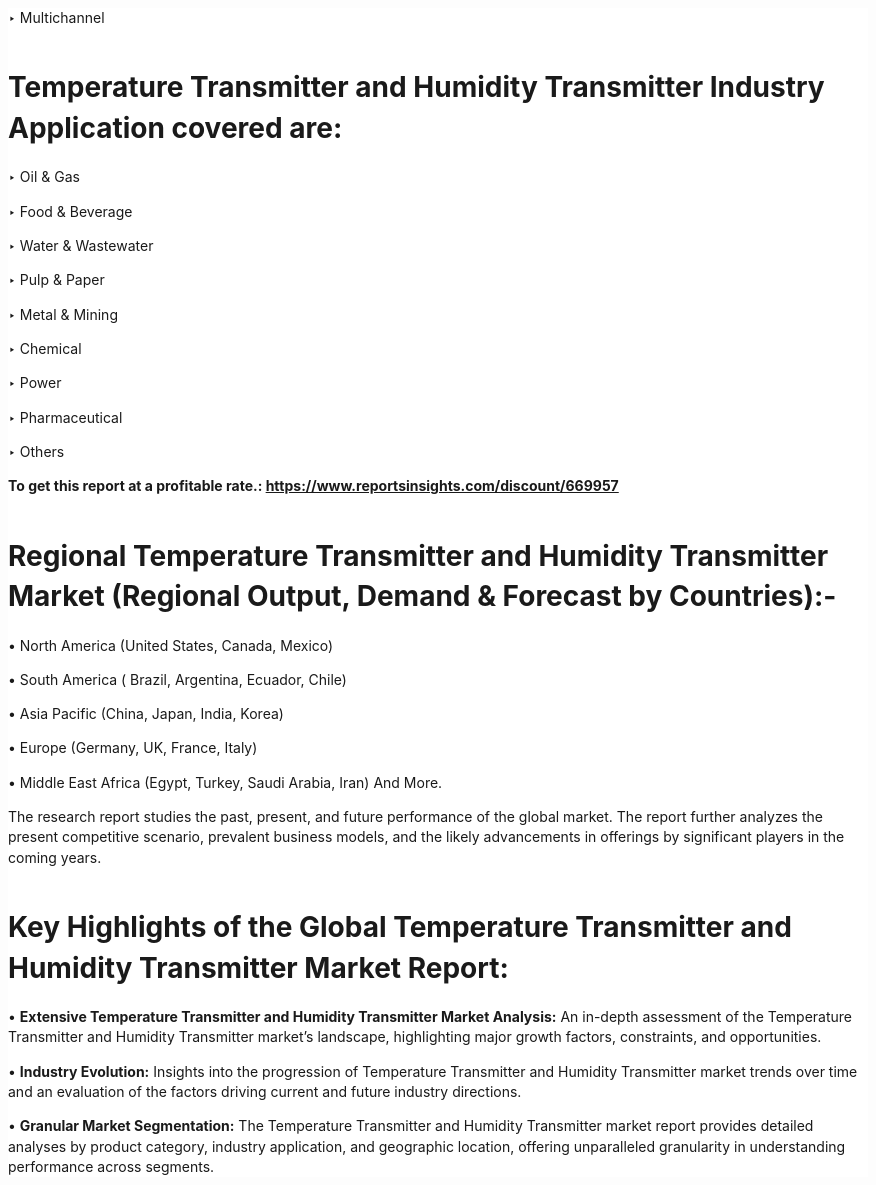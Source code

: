 ‣ Multichannel

# <strong>Temperature Transmitter and Humidity Transmitter Industry Application covered are:</strong>

‣ Oil & Gas

‣ Food & Beverage

‣ Water & Wastewater

‣ Pulp & Paper

‣ Metal & Mining

‣ Chemical

‣ Power

‣ Pharmaceutical

‣ Others

<strong>To get this report at a profitable rate.: <a href=https://www.reportsinsights.com/discount/669957>https://www.reportsinsights.com/discount/669957</a></strong></font>

# <strong>Regional Temperature Transmitter and Humidity Transmitter Market (Regional Output, Demand &amp; Forecast by Countries):-</strong>

• North America (United States, Canada, Mexico)

• South America ( Brazil, Argentina, Ecuador, Chile)

• Asia Pacific (China, Japan, India, Korea)

• Europe (Germany, UK, France, Italy)

• Middle East Africa (Egypt, Turkey, Saudi Arabia, Iran) And More.

The research report studies the past, present, and future performance of the global market. The report further analyzes the present competitive scenario, prevalent business models, and the likely advancements in offerings by significant players in the coming years.

# <strong>Key Highlights of the Global Temperature Transmitter and Humidity Transmitter Market Report:</strong>

• <strong>Extensive Temperature Transmitter and Humidity Transmitter Market Analysis:</strong> An in-depth assessment of the Temperature Transmitter and Humidity Transmitter market’s landscape, highlighting major growth factors, constraints, and opportunities.

• <strong>Industry Evolution:</strong> Insights into the progression of Temperature Transmitter and Humidity Transmitter market trends over time and an evaluation of the factors driving current and future industry directions.

• <strong>Granular Market Segmentation:</strong> The Temperature Transmitter and Humidity Transmitter market report provides detailed analyses by product category, industry application, and geographic location, offering unparalleled granularity in understanding performance across segments.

**Activity**: What lines in the listing above contain the word "America"? Show each one.

**Response**:
• North America (United States, Canada, Mexico)
• South America ( Brazil, Argentina, Ecuador, Chile)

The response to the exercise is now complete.